Improbably, for a 14-year-old who grew up in the
northern Iraqi city of Kirkuk, it clashed with his
rugby league training.
No matter that Rivan was completely unaware of rugby
of either code before arriving in London roughly
four years ago, or that his chance introduction to
league came well after that. He has adapted to the
alien sport quickly enough to earn a place on one of
the Rugby Football League's elite national training
camps, and now dreams of a professional Super League
career.
Football and volleyball were the main sporting
diversions for Rivan and his brothers at home in
Iraq's fourth largest city, in the desert north of
Baghdad and Tikrit where there were usually more
pressing issues to consider.
"The first rugby I saw was the [union] World Cup,
just on normal TV," he said. "I didn't even know
what league or union was. But rugby league's a
really nice game. You can take your aggression out
and it keeps you fit as well."
"He's got real ability as a second-row, especially
when you think he's still only slight and has plenty
of time to fill out," said Caro Wild, the Rugby
Football League's regional development manager for
London and the south. "There's no question of him
being selected for the national camp, which is for
the best 40 players in the country in each age
group, on sympathy grounds because he's from London
or because of his background in Iraq. He was there
on merit."
Rivan has an understandably teenage vagueness about
the exact circumstances in which he arrived in west
London. "My dad was here for a bit longer, so it was
good when we came - me, my brothers and our mother -
to be with him. All I knew was that we were coming
out to London, a big city and everything. But it's
quite good; they help you out a lot."
He describes himself as a Kurd rather than as an
Iraqi, and he talks in disarmingly fluent English
about the Kurdish people's hopes of independence.

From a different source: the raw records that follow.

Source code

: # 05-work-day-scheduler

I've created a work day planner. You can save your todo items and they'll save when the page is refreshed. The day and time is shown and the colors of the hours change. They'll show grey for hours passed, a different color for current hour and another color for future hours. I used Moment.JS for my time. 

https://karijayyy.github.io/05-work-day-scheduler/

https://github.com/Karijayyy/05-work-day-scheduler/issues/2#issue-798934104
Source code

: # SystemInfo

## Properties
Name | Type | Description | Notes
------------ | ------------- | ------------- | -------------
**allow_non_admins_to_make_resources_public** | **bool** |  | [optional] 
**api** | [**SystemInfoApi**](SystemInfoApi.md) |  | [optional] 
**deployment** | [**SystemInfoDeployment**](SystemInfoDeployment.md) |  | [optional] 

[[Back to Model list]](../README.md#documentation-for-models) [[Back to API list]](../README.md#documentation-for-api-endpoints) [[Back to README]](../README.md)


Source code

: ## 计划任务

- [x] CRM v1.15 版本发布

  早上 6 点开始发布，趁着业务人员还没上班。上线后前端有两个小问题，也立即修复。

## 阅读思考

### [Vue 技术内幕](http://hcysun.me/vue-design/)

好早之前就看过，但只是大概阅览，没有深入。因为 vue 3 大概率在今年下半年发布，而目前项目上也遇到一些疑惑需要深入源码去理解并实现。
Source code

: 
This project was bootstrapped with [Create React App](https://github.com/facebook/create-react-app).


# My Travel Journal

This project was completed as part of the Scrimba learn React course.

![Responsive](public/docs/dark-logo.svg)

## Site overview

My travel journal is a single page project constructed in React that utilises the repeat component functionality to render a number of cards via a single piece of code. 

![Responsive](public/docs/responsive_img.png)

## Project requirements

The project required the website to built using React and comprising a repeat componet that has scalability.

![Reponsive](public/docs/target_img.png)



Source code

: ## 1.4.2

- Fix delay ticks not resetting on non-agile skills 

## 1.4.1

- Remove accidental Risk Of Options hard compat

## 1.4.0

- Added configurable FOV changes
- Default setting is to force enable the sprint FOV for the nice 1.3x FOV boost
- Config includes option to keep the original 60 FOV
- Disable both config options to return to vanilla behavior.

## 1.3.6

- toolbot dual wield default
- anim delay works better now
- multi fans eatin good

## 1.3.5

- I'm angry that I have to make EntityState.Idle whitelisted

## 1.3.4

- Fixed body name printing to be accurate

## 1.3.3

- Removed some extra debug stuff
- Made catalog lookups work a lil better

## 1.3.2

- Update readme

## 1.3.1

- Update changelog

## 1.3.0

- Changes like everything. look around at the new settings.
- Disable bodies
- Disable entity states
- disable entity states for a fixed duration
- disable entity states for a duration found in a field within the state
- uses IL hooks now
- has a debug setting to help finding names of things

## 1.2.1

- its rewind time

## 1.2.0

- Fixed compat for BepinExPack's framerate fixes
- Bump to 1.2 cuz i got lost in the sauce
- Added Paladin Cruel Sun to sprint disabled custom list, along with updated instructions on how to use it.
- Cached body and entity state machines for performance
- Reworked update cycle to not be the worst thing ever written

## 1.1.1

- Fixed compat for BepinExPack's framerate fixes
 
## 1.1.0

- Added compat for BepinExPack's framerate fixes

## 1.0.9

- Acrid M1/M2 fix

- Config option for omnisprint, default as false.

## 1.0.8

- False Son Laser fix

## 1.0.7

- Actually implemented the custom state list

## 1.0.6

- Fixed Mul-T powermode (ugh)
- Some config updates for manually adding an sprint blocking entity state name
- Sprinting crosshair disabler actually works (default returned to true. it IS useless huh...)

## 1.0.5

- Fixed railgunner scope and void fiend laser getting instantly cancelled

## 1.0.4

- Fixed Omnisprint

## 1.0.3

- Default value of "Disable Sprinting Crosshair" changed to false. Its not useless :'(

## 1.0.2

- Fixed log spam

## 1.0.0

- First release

"We've been wanting that for a long time, but
hopefully we'll get it now. It is difficult thinking
about what's happening at home. My grandparents and
a few uncles and aunties still live there and we
speak on the phone about once a month, just to check
up on them. It's good that Saddam's gone now."
That is not the sort of topic that crops up often in
rugby league's elite camps. One of the reasons they
were set up was the chance they provided for
youngsters to mix with their contemporaries from
different areas - for Wiganers to consider the
possibility of socialising with their rivals from St
Helens, for example, or to hear the weird and
wonderful accents from Hull, Cumbria and these days
even London and Wales. But Rivan's selection for the
camp at Mount St Mary's College in Sheffield took
that educational process to an entirely new level.
"I was kind of nervous; it's like the first time
here going away for a week from my family and
stuff," he admitted. "But it was really good. I got
to meet new people, learned a lot, that sort of
thing. As you get into the game you find out more
and more. I don't have Sky but I usually go round my
mate Ahmed's house to watch the Super League
matches. He's a prop."
He is also an Egyptian, further evidence of the
cosmopolitan nature of rugby league in the capital.
Ben Alade, one of the other two Londoners who
attended the national camp with Rivan, has a
Nigerian background, and Wild explains that the
sport has deliberately targeted ethnic minorities.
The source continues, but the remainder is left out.